Single by the Superjesus

from the album Sumo
- B-side: "Blisterment"
- Released: 25 August 1997
- Recorded: Triclops Sound (Atlanta, US)
- Length: 4:36
- Label: EastWest
- Songwriters: Sarah McLeod; Chris Tennent;
- Producer: Matt Serletic

The Superjesus singles chronology
|  | "Down Again" (1997) | "Saturation" (1997) |

= Down Again =

1997 single by the Superjesus

"Down Again" is a song by Australian band the Superjesus. The song was released in August 1997 as the lead single from the band's debut studio album, Sumo (1998), and peaked at number 23 on the Australian ARIA Singles Chart. In January 1998, the song was ranked number 14 in the Triple J Hottest 100 of 1997.

==Reception==
Double J named it in the top fifty Australian songs of the 1990s, saying, "McLeod's clear impassioned vocals come in over a slow built intro of stoner-like-post-grunge-come-light-industrial. "Down Again" is a glorious, bombastic cry for help.
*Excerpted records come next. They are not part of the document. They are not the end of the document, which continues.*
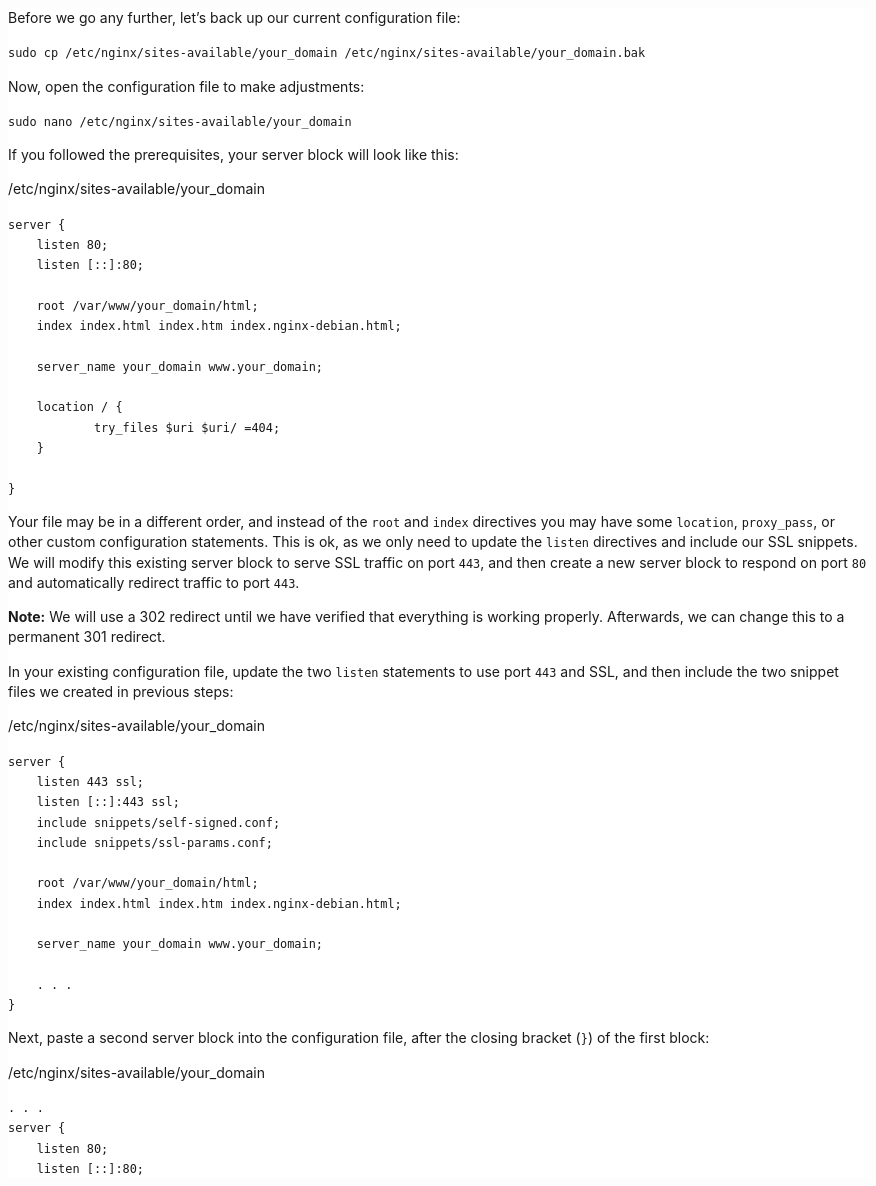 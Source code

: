Before we go any further, let’s back up our current configuration file:

    sudo cp /etc/nginx/sites-available/your_domain /etc/nginx/sites-available/your_domain.bak

Now, open the configuration file to make adjustments:

    sudo nano /etc/nginx/sites-available/your_domain

If you followed the prerequisites, your server block will look like this:

/etc/nginx/sites-available/your\_domain

    server {
        listen 80;
        listen [::]:80;
    
        root /var/www/your_domain/html;
        index index.html index.htm index.nginx-debian.html;
    
        server_name your_domain www.your_domain;
    
        location / {
                try_files $uri $uri/ =404;
        }
    
    }

Your file may be in a different order, and instead of the `root` and `index` directives you may have some `location`, `proxy_pass`, or other custom configuration statements. This is ok, as we only need to update the `listen` directives and include our SSL snippets. We will modify this existing server block to serve SSL traffic on port `443`, and then create a new server block to respond on port `80` and automatically redirect traffic to port `443`.

**Note:** We will use a 302 redirect until we have verified that everything is working properly. Afterwards, we can change this to a permanent 301 redirect.

In your existing configuration file, update the two `listen` statements to use port `443` and SSL, and then include the two snippet files we created in previous steps:

/etc/nginx/sites-available/your\_domain

    server {
        listen 443 ssl;
        listen [::]:443 ssl;
        include snippets/self-signed.conf;
        include snippets/ssl-params.conf;
    
        root /var/www/your_domain/html;
        index index.html index.htm index.nginx-debian.html;
    
        server_name your_domain www.your_domain;
    
        . . .
    }

Next, paste a second server block into the configuration file, after the closing bracket (`}`) of the first block:

/etc/nginx/sites-available/your\_domain

    . . .
    server {
        listen 80;
        listen [::]:80;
And a damn fine karaoke/guitar hero jam."

==Track listing==
CD single
1. "Down Again" (radio edit) – 4:36
2. "Down Again" (LP version) – 5:17
3. "Blisterment" – 3:04

==Charts==

| Chart (1997) | Peak position |
|---|---|
| Australia (ARIA) | 23 |

==Certifications==

Certifications for "Down Again"
| Region | Certification | Certified units/sales |
| Australia (ARIA) | Gold | 35,000^{‡} |
^{‡} Sales+streaming figures based on certification alone.